= Extracted data =
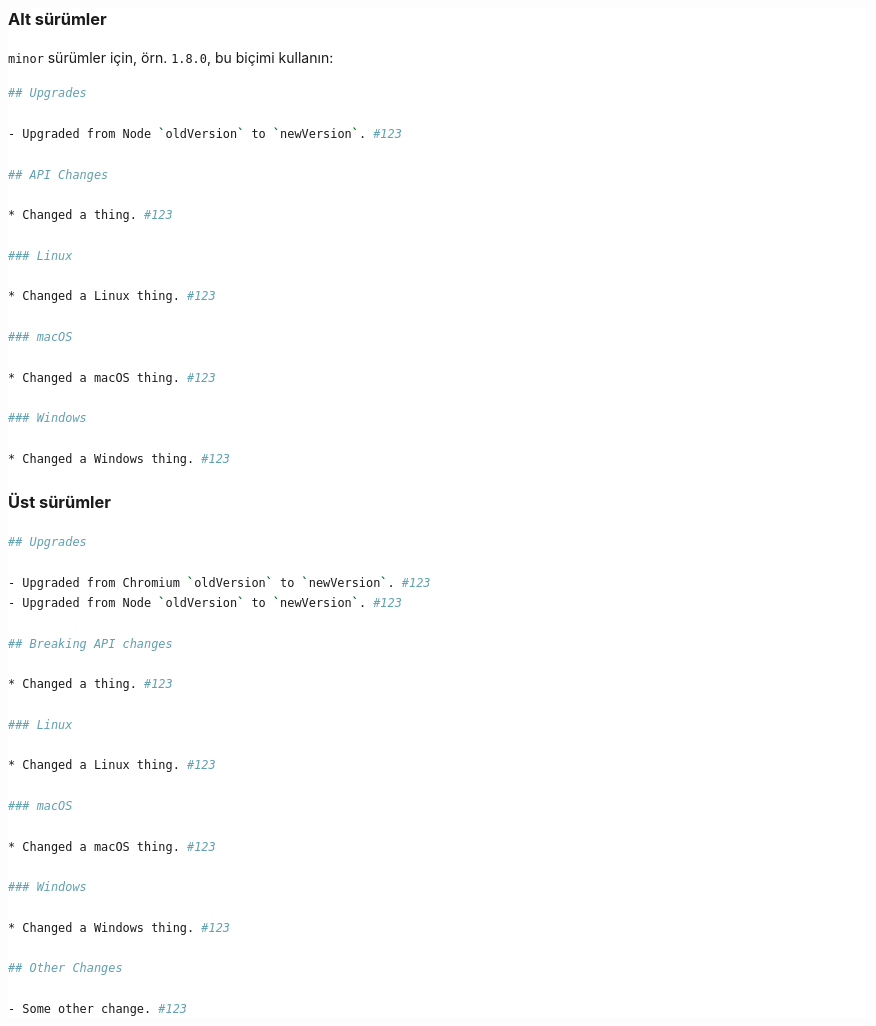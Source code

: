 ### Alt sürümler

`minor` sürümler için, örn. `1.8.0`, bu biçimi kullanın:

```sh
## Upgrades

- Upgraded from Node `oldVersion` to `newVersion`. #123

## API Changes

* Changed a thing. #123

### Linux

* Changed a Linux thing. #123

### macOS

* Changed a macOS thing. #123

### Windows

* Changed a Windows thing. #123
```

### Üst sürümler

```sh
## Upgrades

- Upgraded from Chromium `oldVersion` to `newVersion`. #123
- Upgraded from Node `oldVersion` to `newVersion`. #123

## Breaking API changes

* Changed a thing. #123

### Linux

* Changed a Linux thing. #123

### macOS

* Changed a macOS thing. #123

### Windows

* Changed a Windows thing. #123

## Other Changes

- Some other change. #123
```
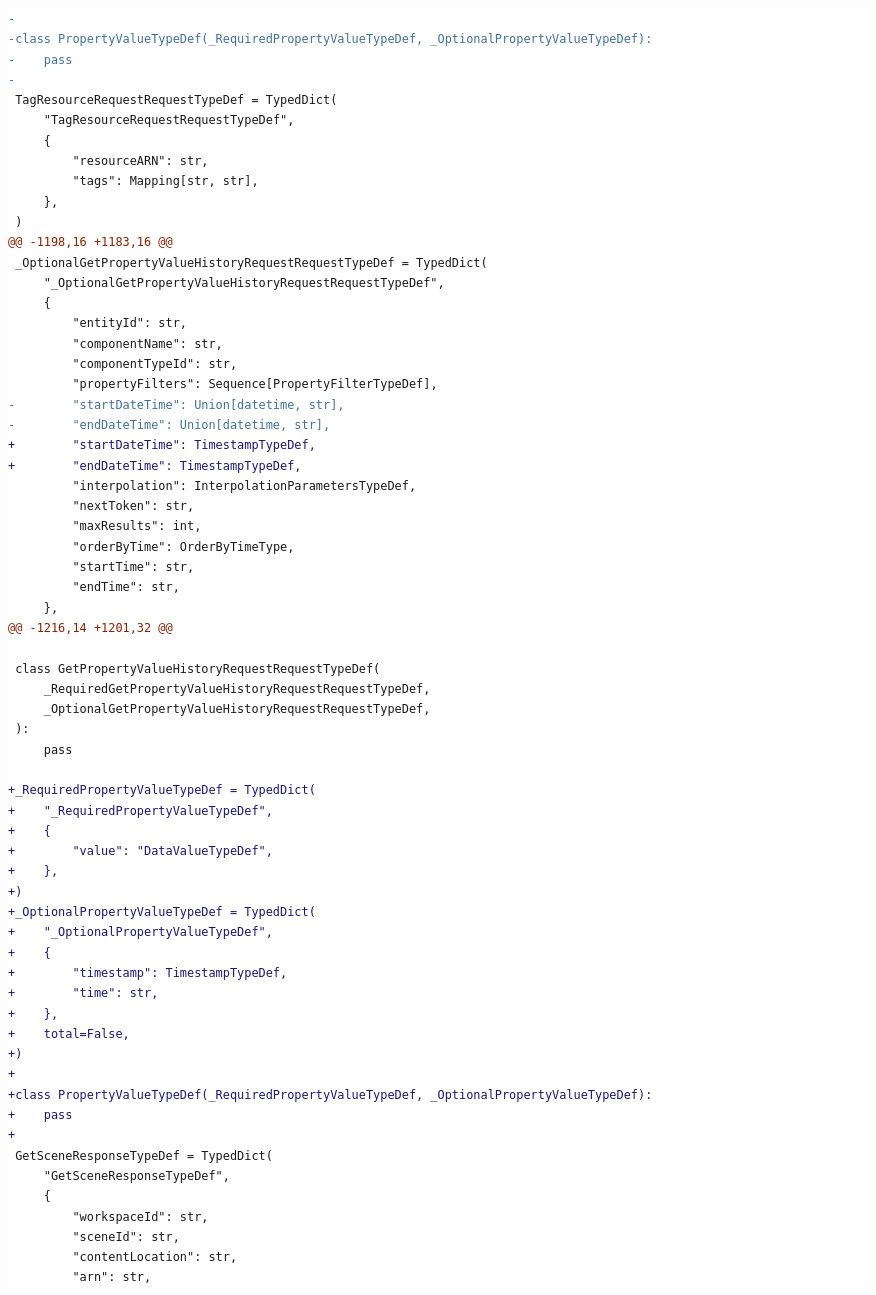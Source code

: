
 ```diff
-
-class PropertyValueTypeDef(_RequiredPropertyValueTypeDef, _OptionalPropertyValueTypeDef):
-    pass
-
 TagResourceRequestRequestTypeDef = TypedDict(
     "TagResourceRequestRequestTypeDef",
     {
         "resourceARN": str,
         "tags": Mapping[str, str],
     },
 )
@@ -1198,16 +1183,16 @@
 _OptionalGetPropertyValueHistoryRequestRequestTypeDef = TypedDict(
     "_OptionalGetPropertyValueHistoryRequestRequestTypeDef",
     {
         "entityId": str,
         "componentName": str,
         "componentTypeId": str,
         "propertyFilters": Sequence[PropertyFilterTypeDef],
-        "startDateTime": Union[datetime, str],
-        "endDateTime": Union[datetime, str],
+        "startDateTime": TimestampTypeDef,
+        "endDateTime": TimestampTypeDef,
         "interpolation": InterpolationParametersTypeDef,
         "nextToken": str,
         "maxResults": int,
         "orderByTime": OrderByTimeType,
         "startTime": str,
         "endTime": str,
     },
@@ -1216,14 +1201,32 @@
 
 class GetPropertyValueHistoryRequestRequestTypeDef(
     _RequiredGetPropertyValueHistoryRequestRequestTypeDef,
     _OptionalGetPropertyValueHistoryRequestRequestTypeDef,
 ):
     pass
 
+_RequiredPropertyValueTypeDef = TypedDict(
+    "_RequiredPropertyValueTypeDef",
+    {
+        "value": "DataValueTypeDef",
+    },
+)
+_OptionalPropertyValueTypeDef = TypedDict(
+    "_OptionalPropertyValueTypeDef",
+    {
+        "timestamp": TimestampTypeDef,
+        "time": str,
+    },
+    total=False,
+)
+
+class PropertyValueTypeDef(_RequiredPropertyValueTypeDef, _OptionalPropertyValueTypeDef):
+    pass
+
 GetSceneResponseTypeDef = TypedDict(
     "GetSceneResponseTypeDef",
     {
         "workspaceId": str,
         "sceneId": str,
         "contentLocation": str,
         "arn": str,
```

* * *

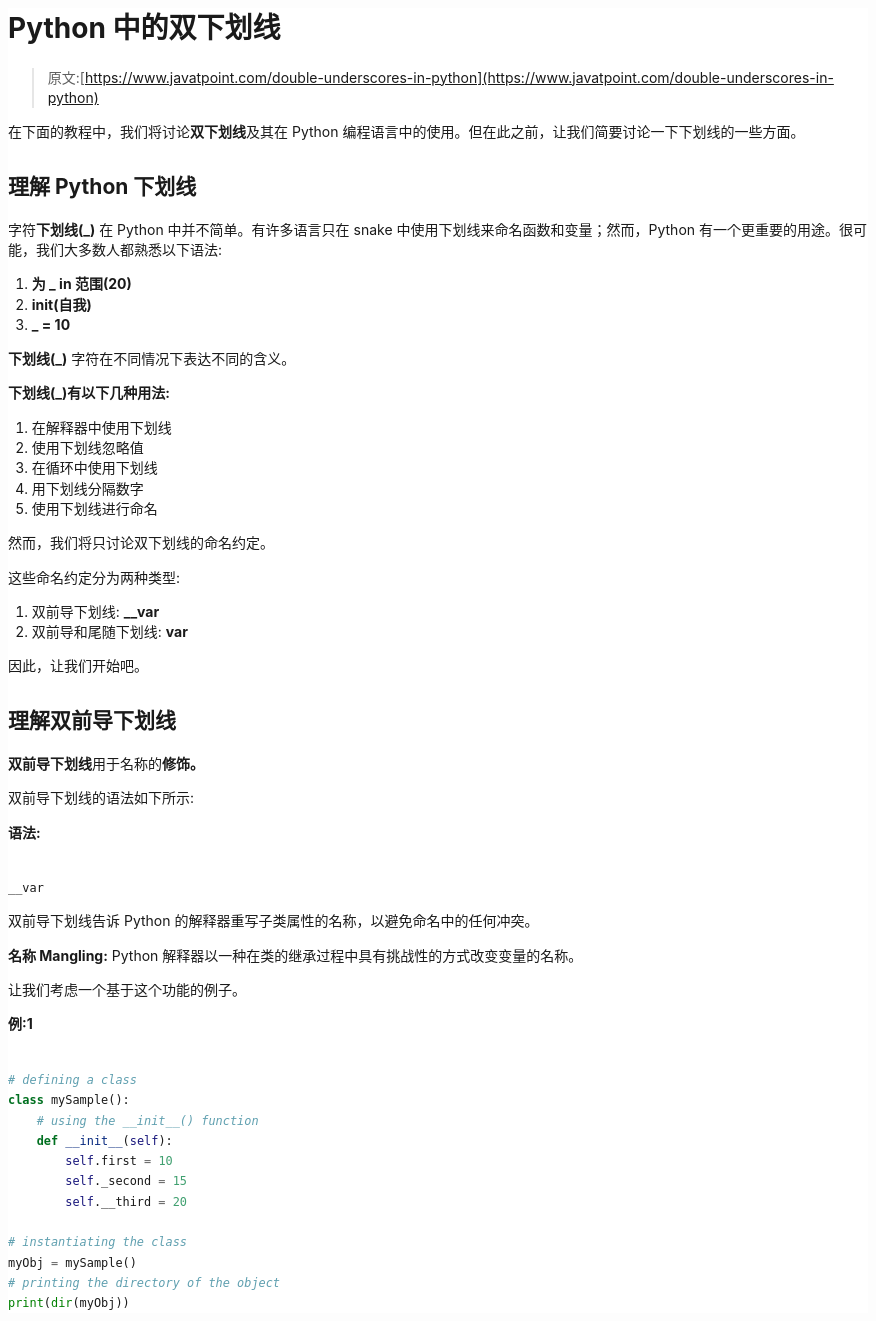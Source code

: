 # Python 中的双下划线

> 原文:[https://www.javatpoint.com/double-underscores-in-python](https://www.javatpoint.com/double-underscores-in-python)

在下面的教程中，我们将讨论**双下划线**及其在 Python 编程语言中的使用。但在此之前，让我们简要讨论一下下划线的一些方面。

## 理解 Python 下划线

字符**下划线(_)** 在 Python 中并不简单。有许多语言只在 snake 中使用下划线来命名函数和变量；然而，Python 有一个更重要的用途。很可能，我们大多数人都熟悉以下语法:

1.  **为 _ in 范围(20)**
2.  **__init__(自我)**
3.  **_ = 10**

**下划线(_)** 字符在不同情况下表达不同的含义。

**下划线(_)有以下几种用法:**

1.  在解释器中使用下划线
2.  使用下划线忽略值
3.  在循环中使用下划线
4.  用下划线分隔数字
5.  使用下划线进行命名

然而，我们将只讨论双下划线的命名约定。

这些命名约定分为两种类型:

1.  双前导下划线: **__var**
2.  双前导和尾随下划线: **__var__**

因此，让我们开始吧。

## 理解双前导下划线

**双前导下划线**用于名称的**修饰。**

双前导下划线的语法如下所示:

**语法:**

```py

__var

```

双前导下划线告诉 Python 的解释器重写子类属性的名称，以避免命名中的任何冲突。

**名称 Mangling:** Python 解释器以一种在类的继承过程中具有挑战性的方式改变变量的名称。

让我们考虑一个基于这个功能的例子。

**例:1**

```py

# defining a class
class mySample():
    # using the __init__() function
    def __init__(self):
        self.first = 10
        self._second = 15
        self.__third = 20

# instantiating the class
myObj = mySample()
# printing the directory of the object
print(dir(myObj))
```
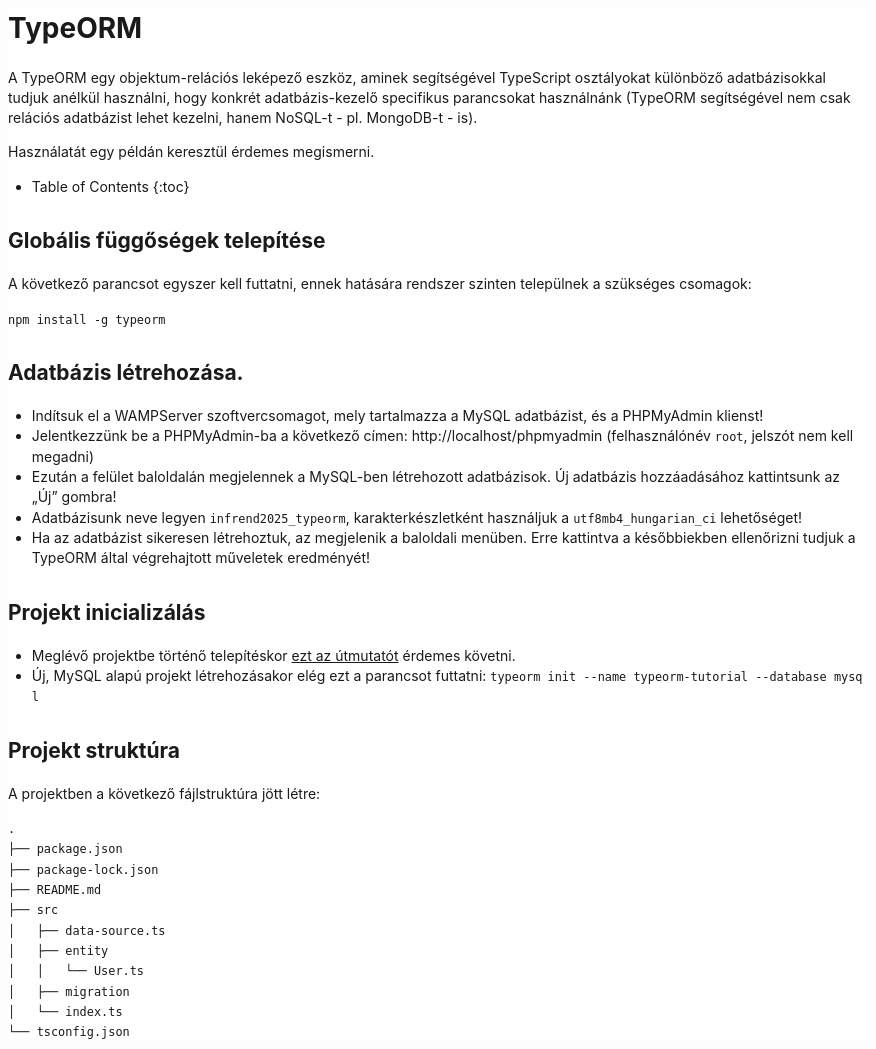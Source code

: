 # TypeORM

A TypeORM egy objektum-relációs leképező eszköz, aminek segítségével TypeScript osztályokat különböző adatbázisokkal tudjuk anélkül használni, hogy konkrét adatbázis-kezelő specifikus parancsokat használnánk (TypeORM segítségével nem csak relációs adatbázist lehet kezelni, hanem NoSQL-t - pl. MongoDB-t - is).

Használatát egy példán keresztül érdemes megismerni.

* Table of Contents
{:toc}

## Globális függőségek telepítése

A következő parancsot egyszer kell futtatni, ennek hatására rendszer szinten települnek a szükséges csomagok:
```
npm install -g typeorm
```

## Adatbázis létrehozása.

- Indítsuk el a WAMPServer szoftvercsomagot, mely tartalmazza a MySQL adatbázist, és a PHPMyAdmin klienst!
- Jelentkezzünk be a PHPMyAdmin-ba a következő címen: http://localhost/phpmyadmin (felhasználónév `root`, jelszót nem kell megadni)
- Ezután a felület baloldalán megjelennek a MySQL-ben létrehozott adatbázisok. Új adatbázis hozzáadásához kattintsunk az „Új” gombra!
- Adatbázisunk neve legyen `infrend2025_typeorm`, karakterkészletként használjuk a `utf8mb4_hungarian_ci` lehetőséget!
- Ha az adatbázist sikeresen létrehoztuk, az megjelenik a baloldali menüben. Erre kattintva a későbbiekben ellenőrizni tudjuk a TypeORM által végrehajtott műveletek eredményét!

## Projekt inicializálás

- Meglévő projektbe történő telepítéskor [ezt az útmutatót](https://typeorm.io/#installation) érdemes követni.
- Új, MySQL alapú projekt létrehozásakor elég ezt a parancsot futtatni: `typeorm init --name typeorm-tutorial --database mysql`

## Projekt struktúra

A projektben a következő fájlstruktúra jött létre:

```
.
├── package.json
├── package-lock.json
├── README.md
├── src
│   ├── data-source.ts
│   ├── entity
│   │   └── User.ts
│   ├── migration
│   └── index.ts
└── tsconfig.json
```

---

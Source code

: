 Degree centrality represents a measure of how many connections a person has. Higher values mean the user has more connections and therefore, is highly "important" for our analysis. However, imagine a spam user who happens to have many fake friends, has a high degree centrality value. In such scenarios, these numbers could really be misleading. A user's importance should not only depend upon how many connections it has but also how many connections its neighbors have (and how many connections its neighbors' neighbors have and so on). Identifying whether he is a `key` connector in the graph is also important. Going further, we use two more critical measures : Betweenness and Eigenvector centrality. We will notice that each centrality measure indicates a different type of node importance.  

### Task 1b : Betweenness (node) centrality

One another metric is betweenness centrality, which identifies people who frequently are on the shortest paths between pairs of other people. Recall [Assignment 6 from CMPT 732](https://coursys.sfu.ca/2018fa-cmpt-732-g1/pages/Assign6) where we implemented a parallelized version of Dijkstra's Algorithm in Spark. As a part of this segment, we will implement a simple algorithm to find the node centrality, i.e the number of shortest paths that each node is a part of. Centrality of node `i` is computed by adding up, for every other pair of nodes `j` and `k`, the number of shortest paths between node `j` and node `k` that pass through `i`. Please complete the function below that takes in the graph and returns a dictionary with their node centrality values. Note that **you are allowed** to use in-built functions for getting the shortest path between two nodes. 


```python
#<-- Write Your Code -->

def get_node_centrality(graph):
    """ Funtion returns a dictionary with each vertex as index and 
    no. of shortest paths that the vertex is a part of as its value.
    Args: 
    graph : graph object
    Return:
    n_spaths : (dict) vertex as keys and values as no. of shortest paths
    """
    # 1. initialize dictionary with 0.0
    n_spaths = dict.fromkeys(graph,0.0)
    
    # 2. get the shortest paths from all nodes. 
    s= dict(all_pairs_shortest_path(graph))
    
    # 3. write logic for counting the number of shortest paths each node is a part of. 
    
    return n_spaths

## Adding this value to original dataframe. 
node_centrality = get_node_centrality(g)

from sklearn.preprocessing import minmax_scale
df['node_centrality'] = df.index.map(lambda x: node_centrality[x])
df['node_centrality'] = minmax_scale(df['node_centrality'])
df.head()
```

= Your instructions =
Every line above with the word "következő" belongs in the answer, copied as written.

= Answer to the exercise =
A következő parancsot egyszer kell futtatni, ennek hatására rendszer szinten települnek a szükséges csomagok:
- Jelentkezzünk be a PHPMyAdmin-ba a következő címen: http://localhost/phpmyadmin (felhasználónév `root`, jelszót nem kell megadni)
A projektben a következő fájlstruktúra jött létre:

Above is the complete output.